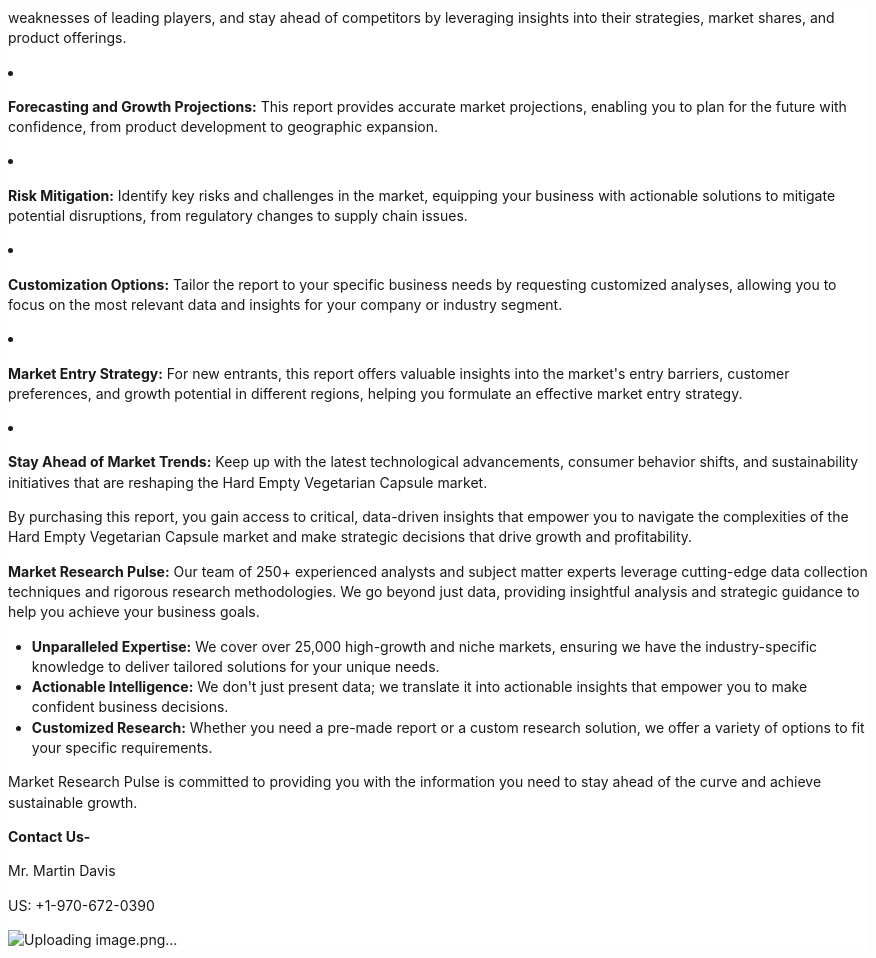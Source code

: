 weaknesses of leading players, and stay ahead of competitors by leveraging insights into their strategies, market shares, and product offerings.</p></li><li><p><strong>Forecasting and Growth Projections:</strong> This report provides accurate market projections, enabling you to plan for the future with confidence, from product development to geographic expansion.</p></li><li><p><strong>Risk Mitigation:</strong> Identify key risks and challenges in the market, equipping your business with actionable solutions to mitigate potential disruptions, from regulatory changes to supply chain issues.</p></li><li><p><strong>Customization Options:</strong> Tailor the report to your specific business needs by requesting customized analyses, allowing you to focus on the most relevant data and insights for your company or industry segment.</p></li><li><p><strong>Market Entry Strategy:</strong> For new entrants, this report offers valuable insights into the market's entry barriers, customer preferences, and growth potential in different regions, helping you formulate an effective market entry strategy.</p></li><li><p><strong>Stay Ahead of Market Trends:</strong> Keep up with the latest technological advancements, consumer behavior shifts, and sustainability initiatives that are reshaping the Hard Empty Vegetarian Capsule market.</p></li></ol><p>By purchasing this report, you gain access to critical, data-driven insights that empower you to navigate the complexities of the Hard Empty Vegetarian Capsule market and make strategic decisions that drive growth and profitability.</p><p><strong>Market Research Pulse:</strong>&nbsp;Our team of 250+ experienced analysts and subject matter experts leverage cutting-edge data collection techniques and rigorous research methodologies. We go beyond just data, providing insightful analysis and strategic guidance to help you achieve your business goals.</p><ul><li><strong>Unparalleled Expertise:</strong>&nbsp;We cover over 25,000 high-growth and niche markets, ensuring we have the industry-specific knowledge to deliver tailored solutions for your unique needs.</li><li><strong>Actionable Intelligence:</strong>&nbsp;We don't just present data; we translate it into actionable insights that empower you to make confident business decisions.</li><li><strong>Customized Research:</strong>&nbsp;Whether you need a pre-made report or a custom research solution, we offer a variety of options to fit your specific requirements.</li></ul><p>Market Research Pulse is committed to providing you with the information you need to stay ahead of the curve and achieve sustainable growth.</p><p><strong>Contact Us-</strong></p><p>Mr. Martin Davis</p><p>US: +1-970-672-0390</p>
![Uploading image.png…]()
---
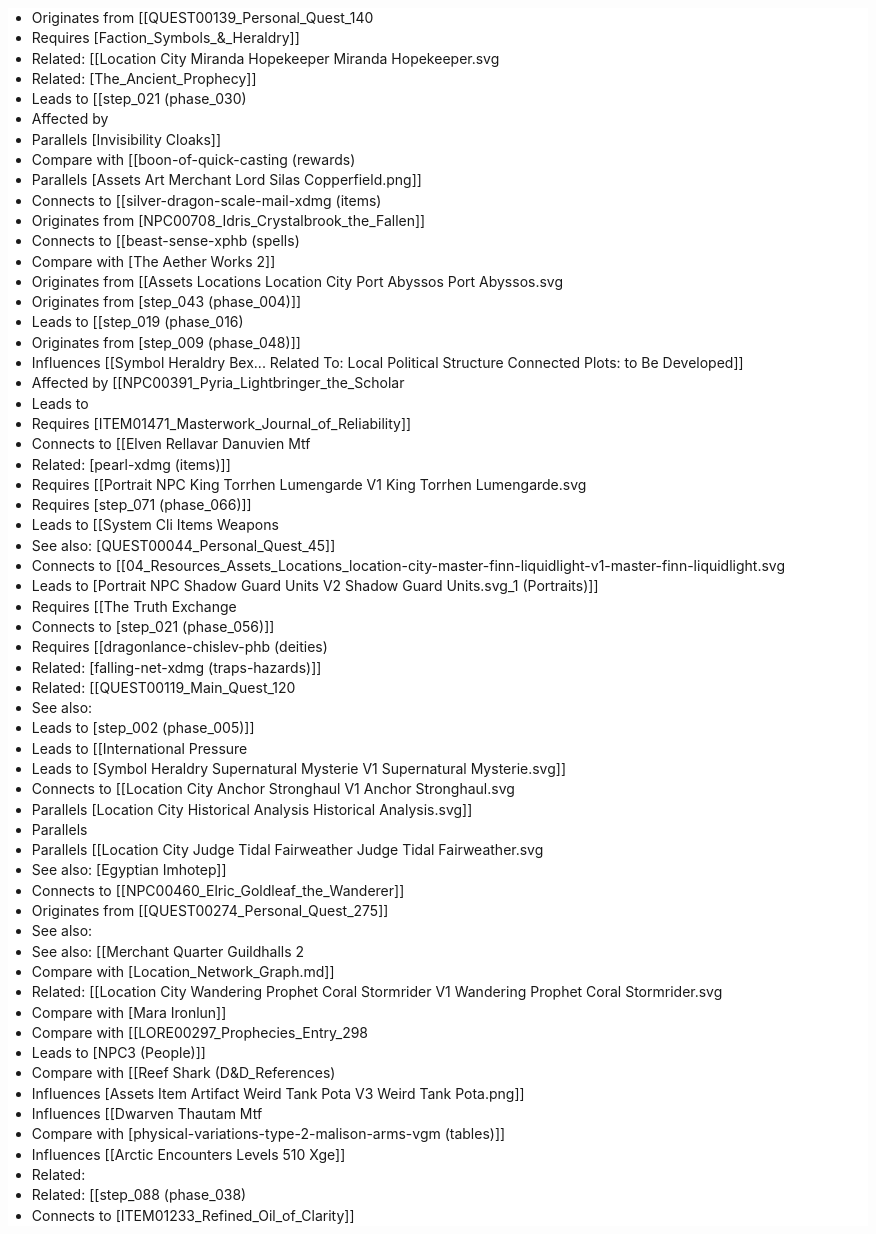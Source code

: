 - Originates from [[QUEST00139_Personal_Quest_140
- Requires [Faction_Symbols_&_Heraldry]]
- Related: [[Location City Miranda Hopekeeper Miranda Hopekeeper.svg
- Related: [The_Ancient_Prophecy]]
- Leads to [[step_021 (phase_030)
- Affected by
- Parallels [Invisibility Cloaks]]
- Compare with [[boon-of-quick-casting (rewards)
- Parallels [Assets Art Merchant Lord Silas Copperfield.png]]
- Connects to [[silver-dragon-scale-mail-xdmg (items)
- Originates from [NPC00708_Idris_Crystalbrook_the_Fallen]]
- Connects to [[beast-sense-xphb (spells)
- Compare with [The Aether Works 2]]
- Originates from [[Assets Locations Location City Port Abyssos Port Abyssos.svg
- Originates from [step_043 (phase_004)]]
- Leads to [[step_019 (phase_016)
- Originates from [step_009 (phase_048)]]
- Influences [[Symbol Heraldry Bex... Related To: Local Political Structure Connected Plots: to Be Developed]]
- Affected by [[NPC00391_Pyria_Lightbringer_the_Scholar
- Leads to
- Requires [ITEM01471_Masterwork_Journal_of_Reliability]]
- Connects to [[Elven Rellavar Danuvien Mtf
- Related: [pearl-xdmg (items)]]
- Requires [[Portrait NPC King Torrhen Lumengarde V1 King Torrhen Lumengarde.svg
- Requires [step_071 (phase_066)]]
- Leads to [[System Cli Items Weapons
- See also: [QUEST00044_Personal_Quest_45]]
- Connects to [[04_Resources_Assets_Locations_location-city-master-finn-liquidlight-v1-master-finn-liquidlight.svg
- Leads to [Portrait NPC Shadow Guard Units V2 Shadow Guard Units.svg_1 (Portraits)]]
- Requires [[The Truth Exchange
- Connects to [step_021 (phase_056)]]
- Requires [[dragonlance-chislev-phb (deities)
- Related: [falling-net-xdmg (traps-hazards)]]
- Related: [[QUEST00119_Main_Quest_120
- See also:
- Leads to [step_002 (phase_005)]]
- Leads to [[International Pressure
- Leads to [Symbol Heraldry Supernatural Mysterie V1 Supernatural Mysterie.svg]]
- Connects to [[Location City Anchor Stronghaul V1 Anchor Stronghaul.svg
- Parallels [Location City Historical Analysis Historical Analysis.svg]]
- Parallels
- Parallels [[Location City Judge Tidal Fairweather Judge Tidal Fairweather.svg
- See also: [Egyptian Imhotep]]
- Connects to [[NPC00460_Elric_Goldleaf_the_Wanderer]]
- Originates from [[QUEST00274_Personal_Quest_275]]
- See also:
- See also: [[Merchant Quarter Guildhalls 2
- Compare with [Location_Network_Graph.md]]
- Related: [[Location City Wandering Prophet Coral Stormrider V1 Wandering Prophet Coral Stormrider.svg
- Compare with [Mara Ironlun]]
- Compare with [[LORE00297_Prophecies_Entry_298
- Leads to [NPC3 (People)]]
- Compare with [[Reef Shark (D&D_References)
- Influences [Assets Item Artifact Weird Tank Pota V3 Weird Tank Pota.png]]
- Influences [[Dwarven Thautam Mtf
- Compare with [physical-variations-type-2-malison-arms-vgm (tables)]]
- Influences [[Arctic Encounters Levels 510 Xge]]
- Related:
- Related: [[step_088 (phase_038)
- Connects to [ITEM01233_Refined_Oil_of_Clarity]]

* _Exercise details_: Reproduce, character for character, only the lines of the preceding data that start at the line with "- Originates from [step_009 (phase_048)]]" and end at the line with "- Leads to [[International Pressure", both included.

* _Answer for the task_:
- Originates from [step_009 (phase_048)]]
- Influences [[Symbol Heraldry Bex... Related To: Local Political Structure Connected Plots: to Be Developed]]
- Affected by [[NPC00391_Pyria_Lightbringer_the_Scholar
- Leads to
- Requires [ITEM01471_Masterwork_Journal_of_Reliability]]
- Connects to [[Elven Rellavar Danuvien Mtf
- Related: [pearl-xdmg (items)]]
- Requires [[Portrait NPC King Torrhen Lumengarde V1 King Torrhen Lumengarde.svg
- Requires [step_071 (phase_066)]]
- Leads to [[System Cli Items Weapons
- See also: [QUEST00044_Personal_Quest_45]]
- Connects to [[04_Resources_Assets_Locations_location-city-master-finn-liquidlight-v1-master-finn-liquidlight.svg
- Leads to [Portrait NPC Shadow Guard Units V2 Shadow Guard Units.svg_1 (Portraits)]]
- Requires [[The Truth Exchange
- Connects to [step_021 (phase_056)]]
- Requires [[dragonlance-chislev-phb (deities)
- Related: [falling-net-xdmg (traps-hazards)]]
- Related: [[QUEST00119_Main_Quest_120
- See also:
- Leads to [step_002 (phase_005)]]
- Leads to [[International Pressure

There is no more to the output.